Real Madrid legend Zinedine Zidane has received a ban from the Spanish Football Federation which prevents him from coaching the Primera Division club's Castilla B team for the next three months.
BBC Sport reports that the 42-year-old's suspension comes as a result of taking on the role without the right qualifications, after being appointed as reserve-team coach during the summer.
Zidane's assistant Santiago Sanchez was officially named 'head coach' but it was the three time World Footballer of the Year that was responsible for picking the team. Sanchez has also received a three-month ban.
Real Madrid issued a statement to declare their "absolute disagreement" with the decision, and revealed plans to lodge an appeal, with intentions to "pursue every available legal avenue" so that the verdict is overturned.
Zidane spent the 2013/14 campaign working as assistant to Carlo Ancelotti at the Santiago Bernabeu which culminated in Real Madrid winning the Champions League, before dropping down to the reserves this season.
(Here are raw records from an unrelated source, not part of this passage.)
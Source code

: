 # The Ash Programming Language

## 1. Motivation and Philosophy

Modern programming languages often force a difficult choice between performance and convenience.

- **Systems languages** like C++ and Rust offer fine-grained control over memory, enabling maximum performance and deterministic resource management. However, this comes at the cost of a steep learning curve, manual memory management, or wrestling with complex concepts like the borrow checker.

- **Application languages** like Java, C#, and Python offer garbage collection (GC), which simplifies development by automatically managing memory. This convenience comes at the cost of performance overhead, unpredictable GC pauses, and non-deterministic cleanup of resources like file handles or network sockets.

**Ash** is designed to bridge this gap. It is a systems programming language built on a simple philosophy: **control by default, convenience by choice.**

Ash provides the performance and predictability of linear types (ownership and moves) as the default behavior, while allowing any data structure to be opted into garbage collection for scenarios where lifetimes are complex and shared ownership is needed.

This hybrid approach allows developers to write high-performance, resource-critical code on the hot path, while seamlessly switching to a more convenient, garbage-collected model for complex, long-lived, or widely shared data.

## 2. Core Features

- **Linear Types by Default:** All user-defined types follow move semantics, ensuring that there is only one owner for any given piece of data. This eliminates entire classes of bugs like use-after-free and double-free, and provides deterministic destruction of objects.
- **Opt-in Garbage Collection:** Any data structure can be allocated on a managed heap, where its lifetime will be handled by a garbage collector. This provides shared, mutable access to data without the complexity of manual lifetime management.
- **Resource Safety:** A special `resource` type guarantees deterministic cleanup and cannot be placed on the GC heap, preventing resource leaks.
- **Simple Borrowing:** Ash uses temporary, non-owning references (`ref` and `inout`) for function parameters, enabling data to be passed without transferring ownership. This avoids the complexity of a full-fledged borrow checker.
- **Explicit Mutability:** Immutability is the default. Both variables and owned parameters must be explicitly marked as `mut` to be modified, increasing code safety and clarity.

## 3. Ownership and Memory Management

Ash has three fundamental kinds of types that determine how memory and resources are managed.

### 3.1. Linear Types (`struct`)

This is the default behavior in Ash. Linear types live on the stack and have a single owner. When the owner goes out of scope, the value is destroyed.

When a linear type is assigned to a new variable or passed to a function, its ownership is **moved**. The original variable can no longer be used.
- Zinedine Zidane reported for lack of coaching badges
- Zinedine Zidane wanted France job, says French chief
- Eden Hazard hoping to emulate Zinedine Zidane
Senior officials claim that the former France midfielder had been authorised by the French Football Federation to work as a head coach at the level that Real Madrid's second string currently belong, but that did not dissuade the Spanish authorities from handing out the suspension because of Zidane's lack of a Level 3 qualification.
Competition Committee judge Francisco Rubio is the man responsible for the decision following a complaint lodged by Miguel Galan, the president of Spain's national training center for football coaches.
Back to the books
Zidane currently holds a UEFA A Licence - equivalent to a Level 2 qualification - but Galan argued that wasn't good enough, and Rubio agreed. He refrained from hitting the Frenchman with a six-month ban, but ordered Zidane to obtain Level 3 by April 2015.
Real Madrid now have ten working days to appeal against the decision with the Competition Committee's appeals tribunal, but could also take the case to Spain's Administrative Court for Sport, with the Court of Arbitration for Sport a last resort for the club.